On Sunday, GOP leaders including Sen. Lindsey Graham (R) of South Carolina charged Obama with "timidity" in the face of a new generation of Iranians that voted against the hard-line mullahs. "The president of the US is supposed to lead the free world, not follow it," Senator Graham said.

Yet most European analysts say that a patient US approach, and a distancing from the kind of pro-democracy invective that became familiar overseas during the previous US administration, would be more effective in promoting the cause championed by Iranians seeking change.

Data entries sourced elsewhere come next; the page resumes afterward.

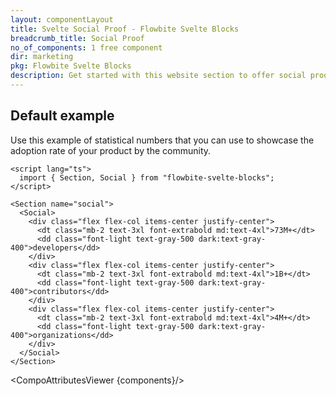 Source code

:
 ```yaml
---
layout: componentLayout
title: Svelte Social Proof - Flowbite Svelte Blocks
breadcrumb_title: Social Proof
no_of_components: 1 free component
dir: marketing
pkg: Flowbite Svelte Blocks
description: Get started with this website section to offer social proof to your website visitors by providing statistical numbers about your product's usage worldwide.
---
```


<script lang="ts">
  import { TableProp, TableDefaultRow, CompoAttributesViewer } from '../utils'
  const components = 'Social, Section'
</script>

## Default example

Use this example of statistical numbers that you can use to showcase the adoption rate of your product by the community.

```svelte example
<script lang="ts">
  import { Section, Social } from "flowbite-svelte-blocks";
</script>

<Section name="social">
  <Social>
    <div class="flex flex-col items-center justify-center">
      <dt class="mb-2 text-3xl font-extrabold md:text-4xl">73M+</dt>
      <dd class="font-light text-gray-500 dark:text-gray-400">developers</dd>
    </div>
    <div class="flex flex-col items-center justify-center">
      <dt class="mb-2 text-3xl font-extrabold md:text-4xl">1B+</dt>
      <dd class="font-light text-gray-500 dark:text-gray-400">contributors</dd>
    </div>
    <div class="flex flex-col items-center justify-center">
      <dt class="mb-2 text-3xl font-extrabold md:text-4xl">4M+</dt>
      <dd class="font-light text-gray-500 dark:text-gray-400">organizations</dd>
    </div>
  </Social>
</Section>
```

<CompoAttributesViewer {components}/>
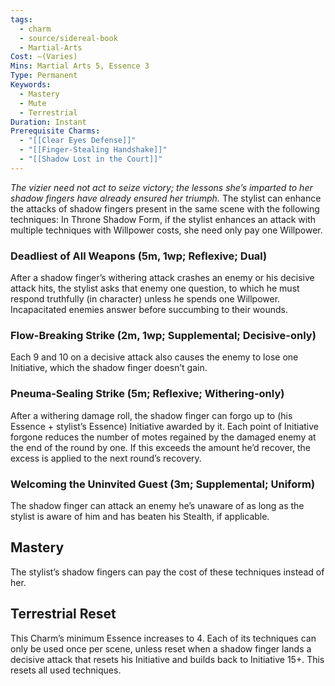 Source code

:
 ```yaml
---
tags:
  - charm
  - source/sidereal-book
  - Martial-Arts
Cost: —(Varies)
Mins: Martial Arts 5, Essence 3
Type: Permanent
Keywords:
  - Mastery
  - Mute
  - Terrestrial
Duration: Instant
Prerequisite Charms:
  - "[[Clear Eyes Defense]]"
  - "[[Finger-Stealing Handshake]]"
  - "[[Shadow Lost in the Court]]"
---
```

*The vizier need not act to seize victory; the lessons she’s imparted to her shadow fingers have already ensured her triumph.*
The stylist can enhance the attacks of shadow fingers present in the same scene with the following techniques: 
In Throne Shadow Form, if the stylist enhances an attack with multiple techniques with Willpower costs, she need only pay one Willpower. 
### Deadliest of All Weapons (5m, 1wp; Reflexive; Dual)
After a shadow finger’s withering attack crashes an enemy or his decisive attack hits, the stylist asks that enemy one question, to which he must respond truthfully (in character) unless he spends one Willpower. Incapacitated enemies answer before succumbing to their wounds. 
### Flow-Breaking Strike (2m, 1wp; Supplemental; Decisive-only)
Each 9 and 10 on a decisive attack also causes the enemy to lose one Initiative, which the shadow finger doesn’t gain.
### Pneuma-Sealing Strike (5m; Reflexive; Withering-only)
After a withering damage roll, the shadow finger can forgo up to (his Essence + stylist’s Essence) Initiative awarded by it. Each point of Initiative forgone reduces the number of motes regained by the damaged enemy at the end of the round by one. If this exceeds the amount he’d recover, the excess is applied to the next round’s recovery. 
### Welcoming the Uninvited Guest (3m; Supplemental; Uniform)
The shadow finger can attack an enemy he’s unaware of as long as the stylist is aware of him and has beaten his Stealth, if applicable.
## Mastery
The stylist’s shadow fingers can pay the cost of these techniques instead of her. 
## Terrestrial Reset
This Charm’s minimum Essence increases to 4. Each of its techniques can only be used once per scene, unless reset when a shadow finger lands a decisive attack that resets his Initiative and builds back to Initiative 15+. This resets all used techniques. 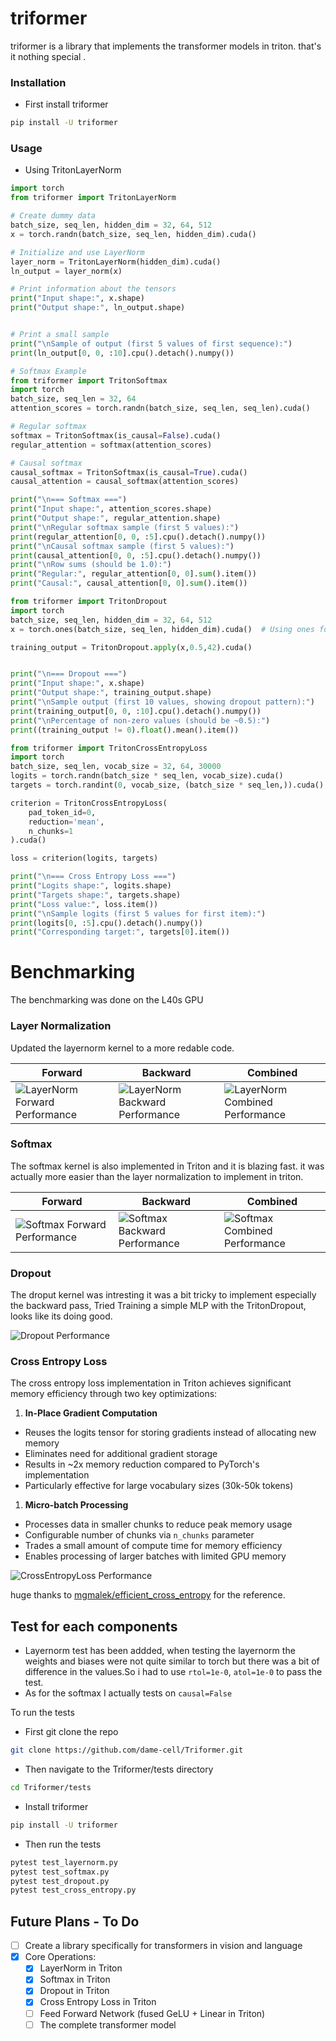 # triformer

triformer is a library that implements the transformer models in triton.
that's it nothing special .


### Installation 
- First install triformer 
```bash
pip install -U triformer
```
### Usage 
- Using TritonLayerNorm
```python
import torch
from triformer import TritonLayerNorm

# Create dummy data
batch_size, seq_len, hidden_dim = 32, 64, 512
x = torch.randn(batch_size, seq_len, hidden_dim).cuda()

# Initialize and use LayerNorm
layer_norm = TritonLayerNorm(hidden_dim).cuda()
ln_output = layer_norm(x)

# Print information about the tensors
print("Input shape:", x.shape)
print("Output shape:", ln_output.shape)


# Print a small sample
print("\nSample of output (first 5 values of first sequence):")
print(ln_output[0, 0, :10].cpu().detach().numpy())
```
```python 
# Softmax Example
from triformer import TritonSoftmax
import torch 
batch_size, seq_len = 32, 64
attention_scores = torch.randn(batch_size, seq_len, seq_len).cuda()

# Regular softmax
softmax = TritonSoftmax(is_causal=False).cuda()
regular_attention = softmax(attention_scores)

# Causal softmax
causal_softmax = TritonSoftmax(is_causal=True).cuda()
causal_attention = causal_softmax(attention_scores)

print("\n=== Softmax ===")
print("Input shape:", attention_scores.shape)
print("Output shape:", regular_attention.shape)
print("\nRegular softmax sample (first 5 values):")
print(regular_attention[0, 0, :5].cpu().detach().numpy())
print("\nCausal softmax sample (first 5 values):")
print(causal_attention[0, 0, :5].cpu().detach().numpy())
print("\nRow sums (should be 1.0):")
print("Regular:", regular_attention[0, 0].sum().item())
print("Causal:", causal_attention[0, 0].sum().item())
```

```python
from triformer import TritonDropout
import torch 
batch_size, seq_len, hidden_dim = 32, 64, 512
x = torch.ones(batch_size, seq_len, hidden_dim).cuda()  # Using ones for clearer demonstration

training_output = TritonDropout.apply(x,0.5,42).cuda()


print("\n=== Dropout ===")
print("Input shape:", x.shape)
print("Output shape:", training_output.shape)
print("\nSample output (first 10 values, showing dropout pattern):")
print(training_output[0, 0, :10].cpu().detach().numpy())
print("\nPercentage of non-zero values (should be ~0.5):")
print((training_output != 0).float().mean().item())
```
```python
from triformer import TritonCrossEntropyLoss
import torch 
batch_size, seq_len, vocab_size = 32, 64, 30000
logits = torch.randn(batch_size * seq_len, vocab_size).cuda()
targets = torch.randint(0, vocab_size, (batch_size * seq_len,)).cuda()

criterion = TritonCrossEntropyLoss(
    pad_token_id=0,
    reduction='mean',
    n_chunks=1
).cuda()

loss = criterion(logits, targets)

print("\n=== Cross Entropy Loss ===")
print("Logits shape:", logits.shape)
print("Targets shape:", targets.shape)
print("Loss value:", loss.item())
print("\nSample logits (first 5 values for first item):")
print(logits[0, :5].cpu().detach().numpy())
print("Corresponding target:", targets[0].item())
```
# Benchmarking 
The benchmarking was done on the L40s GPU 

### Layer Normalization

Updated the layernorm kernel to a more redable code.

| Forward | Backward | Combined |
|---------|----------|----------|
| ![LayerNorm Forward Performance](triformer/images/layernorm-forward.png) | ![LayerNorm Backward Performance](triformer/images/layernorm-backward.png) | ![LayerNorm Combined Performance](triformer/images/layernorm-combined.png) |




### Softmax
The softmax kernel is also implemented in Triton and it is blazing fast. it was actually more easier than the layer normalization to implement in triton.


| Forward | Backward | Combined |
|---------|----------|----------|
| ![Softmax Forward Performance](triformer/images/softmax-forward.png) | ![Softmax Backward Performance](triformer/images/softmax-backward.png) | ![Softmax Combined Performance](triformer/images/softmax-combined.png) |

### Dropout
The droput kernel was intresting it was a bit tricky to implement especially the backward pass,
Tried Training a simple MLP with the TritonDropout, looks like its doing good.

![Dropout Performance](triformer/images/dropout.png)


### Cross Entropy Loss

The cross entropy loss implementation in Triton achieves significant memory efficiency through two key optimizations:

1. **In-Place Gradient Computation**
- Reuses the logits tensor for storing gradients instead of allocating new memory
- Eliminates need for additional gradient storage
- Results in ~2x memory reduction compared to PyTorch's implementation
- Particularly effective for large vocabulary sizes (30k-50k tokens)

1. **Micro-batch Processing**
- Processes data in smaller chunks to reduce peak memory usage
- Configurable number of chunks via `n_chunks` parameter
- Trades a small amount of compute time for memory efficiency
- Enables processing of larger batches with limited GPU memory

![CrossEntropyLoss Performance](triformer/images/memory_benchmark.png)
 
 huge thanks to [mgmalek/efficient_cross_entropy](https://github.com/mgmalek/efficient_cross_entropy) for the reference.

## Test for each components 
-  Layernorm test has been addded, when testing the layernorm the weights and biases were not quite similar to torch but there was a bit of difference in the values.So i had to use  `rtol=1e-0`, `atol=1e-0` to pass the test.
-  As for the softmax I actually tests on `causal=False`
  

To run the tests 

- First git clone the repo 
```bash 
git clone https://github.com/dame-cell/Triformer.git
```
- Then navigate to the Triformer/tests directory 
```bash
cd Triformer/tests
```
- Install triformer
```bash
pip install -U triformer
```
- Then run the tests 
```bash
pytest test_layernorm.py
pytest test_softmax.py
pytest test_dropout.py
pytest test_cross_entropy.py
```

## Future Plans - To Do
- [ ] Create a library specifically for transformers in vision and language
- [x] Core Operations:
  - [x] LayerNorm in Triton 
  - [x] Softmax in Triton 
  - [x] Dropout in Triton
  - [x] Cross Entropy Loss in Triton
  - [ ] Feed Forward Network (fused GeLU + Linear in Triton)
  - [ ] The complete transformer model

The Mideast director of IFRI in Paris, Denis Bauchard, says that "if you support the opposition in Iran, you make them an agent of the USA – a very risky policy." [Editor's note: The original version misspelled Denis Bauchard's last name.]

In a review here today of Obama's foreign policy, hosted by the French America Foundation, the US president was given good marks by John Negroponte, former US national intelligence director in the Bush administration, and a former French ambassador to Washington, Francois Bujon de l'Estang.

During a question-and-answer session, Richard Burt, a former US ambassador to Germany, said Obama's engagement policy toward Iran was "high risk" since failure could bring repercussions in Israel and by its US supporters. Mr. de l'Estang, now president of Citigroup in Paris, disagreed, saying that he saw "no downsides" and that a failure would simply lead to different tactics. Mr. Negroponte said he had a "high level degree of confidence" in the Obama team, which got "an extremely good start to foreign policy."